Shettima Champions African-Led Growth at WEF, Urges Shift from Aid to Investment
Shettima at WEF: Africa Must Build Its Own Prosperity

Shettima Calls for African-Led Economic Transformation at World Economic Forum

Vice President Kashim Shettima has delivered a powerful message at the World Economic Forum 2026 Annual Meeting in Davos, advocating for a fundamental shift in Africa's economic approach. Speaking during the High-Level Accra Reset Initiative meeting, Shettima emphasized that Africa must move away from dependency on foreign aid and imports toward building domestic productive capacity and attracting investment.

From Periphery to Pulse: Africa's Demographic and Economic Future

"Africa is no longer the periphery; it is the pulse of the world's demographic and economic future," declared Shettima during his address. He stressed that true prosperity cannot be "parachuted in" from external sources but must be "homegrown and earned" through deliberate policy and industrial development.

The Vice President pointed to Nigeria's experience with the Dangote Refinery as concrete evidence of what African capital and industrial ambition can achieve. He noted that this massive facility is positioning Nigeria to transition from a net importer to a net exporter of refined petroleum products, demonstrating the transformative power of local production.

"Africa cannot rise on applause alone. We rise when we build," Shettima asserted. "Nations move from price takers to value makers when production is matched with infrastructure and policy clarity."

Addressing Manufacturing Decline with Technological Leapfrogging

Shettima acknowledged concerning statistics about Africa's manufacturing sector, noting that its share of GDP declined from 16 percent in 1980 to under 10 percent by 2016. However, he presented this challenge as an opportunity for technological leapfrogging.

The Vice President outlined how Africa can accelerate industrialization through:

  • Modular factories that can be rapidly deployed
  • Artificial intelligence applications in manufacturing
  • Robotics and automation technologies
  • 21st century industrial strategies

Human Capital Mobility and Diaspora Contributions

Shettima highlighted the crucial role of human capital mobility in Africa's economic development. He recalled that Africans in the diaspora remitted approximately $95 billion in 2024, representing roughly five percent of Africa's GDP and comparable to total foreign direct investment.

"That is not charity," Shettima emphasized, noting that free movement across Africa would allow skills and ideas to circulate more freely, accelerating shared prosperity throughout the continent.

Nigeria's Domestic Lessons and Healthcare Strategy

Drawing from Nigeria's experience, Shettima observed: "Markets and talent exist, yet resilience remains thin until demand is translated into domestic capability. Wealth given from outside is fragile; wealth created from within is enduring."

He highlighted Nigeria's health-industrial strategy under the Presidential Initiative for Unlocking the Healthcare Value Chain (PUHVAC), launched in October 2023, as part of efforts to build vaccine and medicine manufacturing capacity and secure "health sovereignty" for the nation.

The Accra Reset Initiative: A Bold African Vision

Shettima welcomed the Accra Reset Initiative as a bold, African-led reimagining of the continent's future, anchored on sovereignty, cooperation, and tangible results rather than mere rhetoric.

"The Accra Reset is a call to move from dependency to dignity, from aid to investment," Shettima declared. "If we answer this call, the world will witness an African boom built on innovation, industry, and interdependence."

African Leaders Echo Call for Economic Sovereignty

Other prominent African leaders at the forum reinforced Shettima's message.
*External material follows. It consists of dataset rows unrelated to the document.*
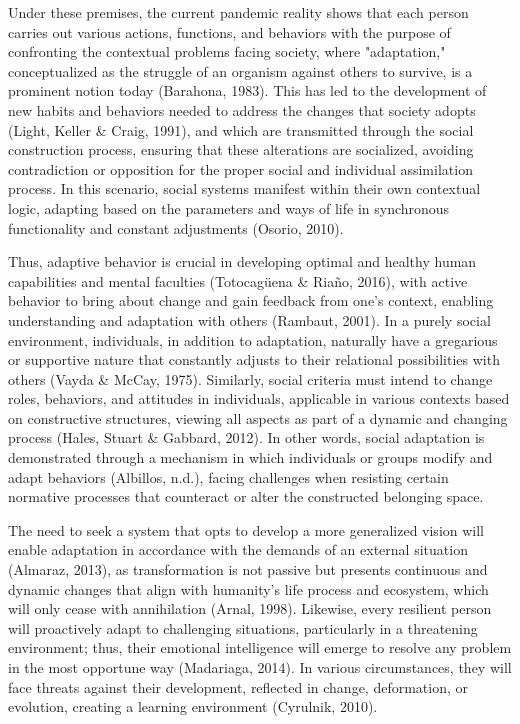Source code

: \documentclass{article}
\begin{document}
Under these premises, the current pandemic reality shows that each person carries out various actions, functions, and behaviors with the purpose of confronting the contextual problems facing society, where "adaptation," conceptualized as the struggle of an organism against others to survive, is a prominent notion today (Barahona, 1983). This has led to the development of new habits and behaviors needed to address the changes that society adopts (Light, Keller \& Craig, 1991), and which are transmitted through the social construction process, ensuring that these alterations are socialized, avoiding contradiction or opposition for the proper social and individual assimilation process. In this scenario, social systems manifest within their own contextual logic, adapting based on the parameters and ways of life in synchronous functionality and constant adjustments (Osorio, 2010).

Thus, adaptive behavior is crucial in developing optimal and healthy human capabilities and mental faculties (Totocagüena \& Riaño, 2016), with active behavior to bring about change and gain feedback from one's context, enabling understanding and adaptation with others (Rambaut, 2001). In a purely social environment, individuals, in addition to adaptation, naturally have a gregarious or supportive nature that constantly adjusts to their relational possibilities with others (Vayda \& McCay, 1975). Similarly, social criteria must intend to change roles, behaviors, and attitudes in individuals, applicable in various contexts based on constructive structures, viewing all aspects as part of a dynamic and changing process (Hales, Stuart \& Gabbard, 2012). In other words, social adaptation is demonstrated through a mechanism in which individuals or groups modify and adapt behaviors (Albillos, n.d.), facing challenges when resisting certain normative processes that counteract or alter the constructed belonging space.

The need to seek a system that opts to develop a more generalized vision will enable adaptation in accordance with the demands of an external situation (Almaraz, 2013), as transformation is not passive but presents continuous and dynamic changes that align with humanity's life process and ecosystem, which will only cease with annihilation (Arnal, 1998). Likewise, every resilient person will proactively adapt to challenging situations, particularly in a threatening environment; thus, their emotional intelligence will emerge to resolve any problem in the most opportune way (Madariaga, 2014). In various circumstances, they will face threats against their development, reflected in change, deformation, or evolution, creating a learning environment (Cyrulnik, 2010).
\end{document}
Ghana's President John Mahama lamented Africa's transactional relationship with the global north, warning that unilateral pursuits by global actors have kept the continent trapped in cycles of conflict and poverty.

Former Nigerian President Olusegun Obasanjo cautioned that in an era of disruption and reconfigured supply chains, countries unprepared for negotiation and execution risk becoming "bargaining chips" in global economic arrangements. He emphasized that true sovereignty requires discipline, coordination, and the capacity to implement decisions at scale.

Former Vice President Yemi Osinbajo noted that the forum aims to galvanize African governments to rethink economic transformation strategies and confront the challenges facing their people in a rapidly evolving global system.

The collective message from African leaders at WEF 2026 represents a significant shift in continental economic thinking, moving from passive reception of aid to active creation of wealth through domestic production, technological innovation, and strategic investment partnerships.